General Atlantic, Sequoia Capital Are Key Drivers in Oracle Bid for TikTok - Leary
https://www.wsj.com/articles/general-atlantic-sequoia-capital-are-key-drivers-in-oracle-bid-for-tiktok-11598310734
======
Leary
New info revealed by article:

"The investment firms, which own large stakes in Beijing-based ByteDance Ltd.,
are key drivers behind a possible bid for TikTok by a group including Oracle
Corp."

"Microsoft had said it might invite some U.S. investors to join its bid. But
more recently Sequoia and General Atlantic grew concerned that they wouldn’t
have a place in a Microsoft deal and looked for another potential tech partner
that could give them a piece of the action, some of the people said. "
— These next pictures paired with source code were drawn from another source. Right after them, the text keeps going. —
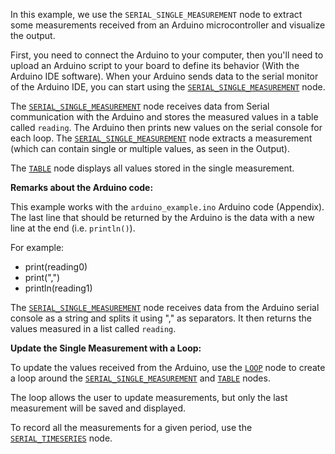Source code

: <!--- Add SEO here --->

In this example, we use the `SERIAL_SINGLE_MEASUREMENT` node to extract some measurements
received from an Arduino microcontroller and visualize the output.

First, you need to connect the Arduino to your computer, then you'll need to upload an Arduino script to your board to define its behavior (With the Arduino IDE software). When your Arduino sends data to the serial monitor of the Arduino IDE, you can start using the [`SERIAL_SINGLE_MEASUREMENT`](https://github.com/flojoy-io/nodes/blob/main/INSTRUMENTS/SERIAL/SERIAL_SINGLE_MEASUREMENT/SERIAL_SINGLE_MEASUREMENT.py) node.

The [`SERIAL_SINGLE_MEASUREMENT`](https://github.com/flojoy-io/nodes/blob/main/INSTRUMENTS/SERIAL/SERIAL_SINGLE_MEASUREMENT/SERIAL_SINGLE_MEASUREMENT.py) node receives data from Serial communication with the Arduino and stores the measured values in a table called `reading`. The Arduino then prints new values on the serial console for each loop. The [`SERIAL_SINGLE_MEASUREMENT`](https://github.com/flojoy-io/nodes/blob/main/INSTRUMENTS/SERIAL/SERIAL_SINGLE_MEASUREMENT/SERIAL_SINGLE_MEASUREMENT.py) node extracts a measurement (which can contain single or multiple values, as seen in the Output).

The [`TABLE`](https://github.com/flojoy-io/nodes/blob/main/VISUALIZERS/PLOTLY/TABLE/TABLE.py) node displays all values stored in the single measurement.

**Remarks about the Arduino code:**

This example works with the `arduino_example.ino` Arduino code (Appendix). The last line that should be returned by the Arduino is the data with a new line at the end (i.e. `println()`).

For example:

- print(reading0)
- print(",")
- println(reading1)

The [`SERIAL_SINGLE_MEASUREMENT`](https://github.com/flojoy-io/nodes/blob/main/INSTRUMENTS/SERIAL/SERIAL_SINGLE_MEASUREMENT/SERIAL_SINGLE_MEASUREMENT.py) node receives data from the Arduino serial console as a string and splits it using "," as separators. It then returns the values measured in a list called `reading`.

**Update the Single Measurement with a Loop:**

To update the values received from the Arduino, use the [`LOOP`](https://github.com/flojoy-io/nodes/blob/main/LOGIC_GATES/LOOPS/LOOP/LOOP.py) node to create a loop around the [`SERIAL_SINGLE_MEASUREMENT`](https://github.com/flojoy-io/nodes/blob/main/INSTRUMENTS/SERIAL/SERIAL_SINGLE_MEASUREMENT/SERIAL_SINGLE_MEASUREMENT.py) and [`TABLE`](https://github.com/flojoy-io/nodes/blob/main/VISUALIZERS/PLOTLY/TABLE/TABLE.py) nodes.

The loop allows the user to update measurements, but only the last measurement will be saved and displayed.

To record all the measurements for a given period, use the [`SERIAL_TIMESERIES`](https://github.com/flojoy-io/nodes/blob/main/INSTRUMENTS/SERIAL/SERIAL_TIMESERIES/SERIAL_TIMESERIES.py) node.
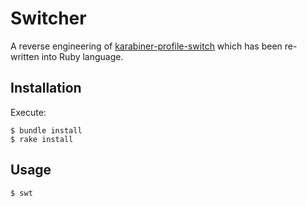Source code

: # Switcher

A reverse engineering of [karabiner-profile-switch](https://github.com/nomaed/karabiner-profile-switch) which has been re-written into Ruby language.

## Installation

Execute:

    $ bundle install
    $ rake install

## Usage

    $ swt

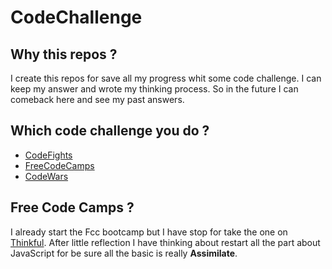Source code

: # CodeChallenge

## Why this repos ?

I create this repos for save all my progress whit some code challenge.
I can keep my answer and wrote my thinking process. So in the future I can
comeback here and see my past answers.

## Which code challenge you do ?

- [CodeFights](https://codefights.com)
- [FreeCodeCamps](https://www.freecodecamp.com)
- [CodeWars](https://www.codewars.com/)

## Free Code Camps ?

I already start the Fcc bootcamp but I have stop for take the one on [Thinkful](thinkful.com).
After little reflection I have thinking about restart all the part about JavaScript
for be sure all the basic is really **Assimilate**.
"Bidders have been asked to submit offers by the end of the week, and one of
the parties could enter exclusive negotiations soon, according to people
familiar with the matter. "

"TikTok representatives have engaged with other companies about potential
involvement in a bid. They approached Netflix Inc. to gauge its interest in a
deal, people familiar with those discussions said, but the video-streaming
giant passed, one of them said."

"Zhang Yiming, ByteDance’s founder and chief executive, favors Microsoft, said
people familiar with his thinking."